- The firm generates $8.0 million of gross revenue, which is a material revenue base from a buyer’s valuation perspective.
- The firm has 4 partners and 20 staff, indicating a scalable operating structure with meaningful labor capacity behind the revenue base.
- Revenue is diversified across audit, consulting, and tax, with each shown at 70% in the provided data, suggesting multiple service lines are represented in the firm’s mix.
- The firm reports 30,000 billable hours, which provides direct evidence of substantial production volume.
- EBOC is 50%, which indicates a defined earnings profile that can be evaluated in valuation work.
- Revenue per partner is $2.0 million, which is a useful productivity metric for assessing partner-level economics.
- EBOC of 50% indicates only moderate earnings conversion, which can pressure valuation compared with higher-margin firms.
- Revenue is concentrated across audit, tax, and consulting at 70% each, suggesting limited service-line diversification and potential overlap in the reported mix.
- With only 4 partners and $2,000,000 of revenue per partner, the firm is relatively partner-driven, which can raise succession and retention risk for a buyer.
- The firm has 20 staff against 4 partners, implying a small operating base that may limit scale and post-close leverage opportunities.
- Increase revenue per partner by leveraging the firm’s $8.0M gross revenue across 4 partners, which currently implies $2.0M per partner and suggests room to improve scale and partner productivity.
- Improve profitability by converting the 50% EBOC margin into higher earnings through better pricing, utilization, or mix management, as supported by the current margin data.
- Optimize service mix around the firm’s 70% audit revenue and 70% tax revenue concentrations to reduce dependence on any single line and support more balanced growth.
- Expand consulting contribution from the current 70% consulting revenue base by deepening higher-value advisory work, which could enhance valuation through a more favorable mix.

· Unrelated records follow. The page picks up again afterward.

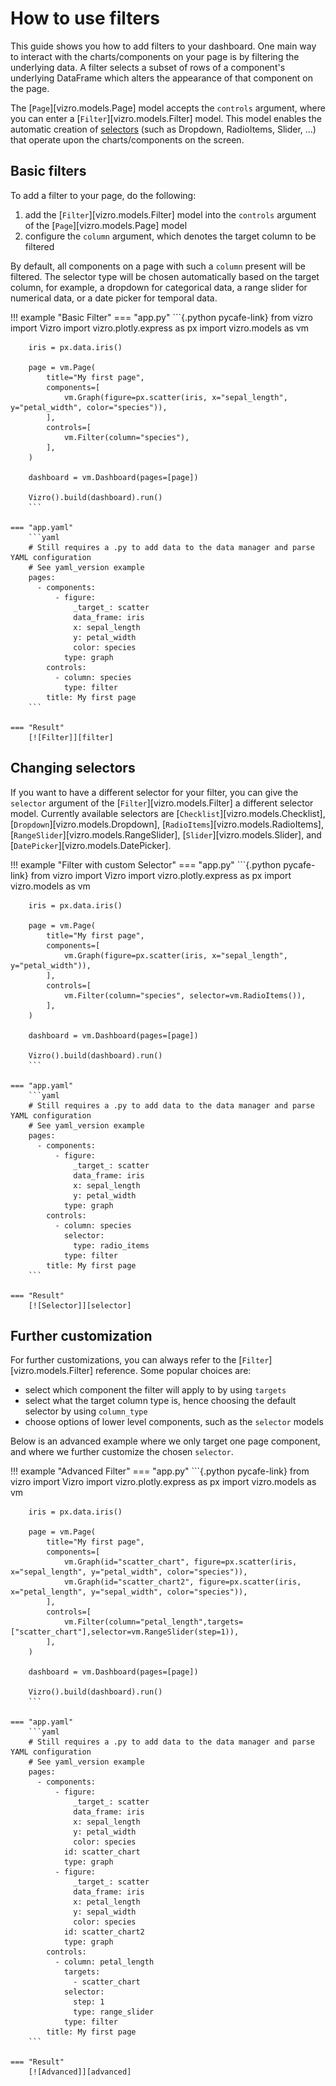 # How to use filters

This guide shows you how to add filters to your dashboard. One main way to interact with the charts/components on your page is by filtering the underlying data. A filter selects a subset of rows of a component's underlying DataFrame which alters the appearance of that component on the page.

The [`Page`][vizro.models.Page] model accepts the `controls` argument, where you can enter a [`Filter`][vizro.models.Filter] model. This model enables the automatic creation of [selectors](../user-guides/selectors.md) (such as Dropdown, RadioItems, Slider, ...) that operate upon the charts/components on the screen.

## Basic filters

To add a filter to your page, do the following:

1. add the [`Filter`][vizro.models.Filter] model into the `controls` argument of the [`Page`][vizro.models.Page] model
1. configure the `column` argument, which denotes the target column to be filtered

By default, all components on a page with such a `column` present will be filtered. The selector type will be chosen automatically based on the target column, for example, a dropdown for categorical data, a range slider for numerical data, or a date picker for temporal data.

!!! example "Basic Filter"
    === "app.py"
        ```{.python pycafe-link}
        from vizro import Vizro
        import vizro.plotly.express as px
        import vizro.models as vm

        iris = px.data.iris()

        page = vm.Page(
            title="My first page",
            components=[
                vm.Graph(figure=px.scatter(iris, x="sepal_length", y="petal_width", color="species")),
            ],
            controls=[
                vm.Filter(column="species"),
            ],
        )

        dashboard = vm.Dashboard(pages=[page])

        Vizro().build(dashboard).run()
        ```

    === "app.yaml"
        ```yaml
        # Still requires a .py to add data to the data manager and parse YAML configuration
        # See yaml_version example
        pages:
          - components:
              - figure:
                  _target_: scatter
                  data_frame: iris
                  x: sepal_length
                  y: petal_width
                  color: species
                type: graph
            controls:
              - column: species
                type: filter
            title: My first page
        ```

    === "Result"
        [![Filter]][filter]

## Changing selectors

If you want to have a different selector for your filter, you can give the `selector` argument of the [`Filter`][vizro.models.Filter] a different selector model. Currently available selectors are [`Checklist`][vizro.models.Checklist], [`Dropdown`][vizro.models.Dropdown], [`RadioItems`][vizro.models.RadioItems], [`RangeSlider`][vizro.models.RangeSlider], [`Slider`][vizro.models.Slider], and [`DatePicker`][vizro.models.DatePicker].

!!! example "Filter with custom Selector"
    === "app.py"
        ```{.python pycafe-link}
        from vizro import Vizro
        import vizro.plotly.express as px
        import vizro.models as vm

        iris = px.data.iris()

        page = vm.Page(
            title="My first page",
            components=[
                vm.Graph(figure=px.scatter(iris, x="sepal_length", y="petal_width")),
            ],
            controls=[
                vm.Filter(column="species", selector=vm.RadioItems()),
            ],
        )

        dashboard = vm.Dashboard(pages=[page])

        Vizro().build(dashboard).run()
        ```

    === "app.yaml"
        ```yaml
        # Still requires a .py to add data to the data manager and parse YAML configuration
        # See yaml_version example
        pages:
          - components:
              - figure:
                  _target_: scatter
                  data_frame: iris
                  x: sepal_length
                  y: petal_width
                type: graph
            controls:
              - column: species
                selector:
                  type: radio_items
                type: filter
            title: My first page
        ```

    === "Result"
        [![Selector]][selector]

## Further customization

For further customizations, you can always refer to the [`Filter`][vizro.models.Filter] reference. Some popular choices are:

- select which component the filter will apply to by using `targets`
- select what the target column type is, hence choosing the default selector by using `column_type`
- choose options of lower level components, such as the `selector` models

Below is an advanced example where we only target one page component, and where we further customize the chosen `selector`.

!!! example "Advanced Filter"
    === "app.py"
        ```{.python pycafe-link}
        from vizro import Vizro
        import vizro.plotly.express as px
        import vizro.models as vm

        iris = px.data.iris()

        page = vm.Page(
            title="My first page",
            components=[
                vm.Graph(id="scatter_chart", figure=px.scatter(iris, x="sepal_length", y="petal_width", color="species")),
                vm.Graph(id="scatter_chart2", figure=px.scatter(iris, x="petal_length", y="sepal_width", color="species")),
            ],
            controls=[
                vm.Filter(column="petal_length",targets=["scatter_chart"],selector=vm.RangeSlider(step=1)),
            ],
        )

        dashboard = vm.Dashboard(pages=[page])

        Vizro().build(dashboard).run()
        ```

    === "app.yaml"
        ```yaml
        # Still requires a .py to add data to the data manager and parse YAML configuration
        # See yaml_version example
        pages:
          - components:
              - figure:
                  _target_: scatter
                  data_frame: iris
                  x: sepal_length
                  y: petal_width
                  color: species
                id: scatter_chart
                type: graph
              - figure:
                  _target_: scatter
                  data_frame: iris
                  x: petal_length
                  y: sepal_width
                  color: species
                id: scatter_chart2
                type: graph
            controls:
              - column: petal_length
                targets:
                  - scatter_chart
                selector:
                  step: 1
                  type: range_slider
                type: filter
            title: My first page
        ```

    === "Result"
        [![Advanced]][advanced]

[advanced]: ../../assets/user_guides/control/control3.png
[filter]: ../../assets/user_guides/control/control1.png
[selector]: ../../assets/user_guides/control/control2.png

- Build operating leverage by using the 20-person staff base more efficiently across the 30,000 billable hours, which may improve throughput and support growth without proportional headcount increases.
- Revenue is heavily concentrated in audit and tax work, with audit_revenue_percent at 70% and tax_revenue_percent at 70%, which may limit diversification and make earnings more dependent on a narrow service mix.
- The firm’s scale appears modest relative to its partner group, with gross_revenue of $8.0M across 4 partners and revenue_per_partner of $2.0M, which can constrain operating leverage and succession flexibility.
- Staffing is relatively lean at 20 staff versus 4 partners, creating a high partner-to-staff ratio that may increase key-person dependence and limit capacity for growth or transition.
- Partner ages are all listed as 20, suggesting the age data may be unreliable or incomplete, which reduces confidence in succession and continuity assessment.
- EBOC percent of 50% indicates only moderate earnings conversion, leaving limited cushion if margins come under pressure or if partner compensation needs rise.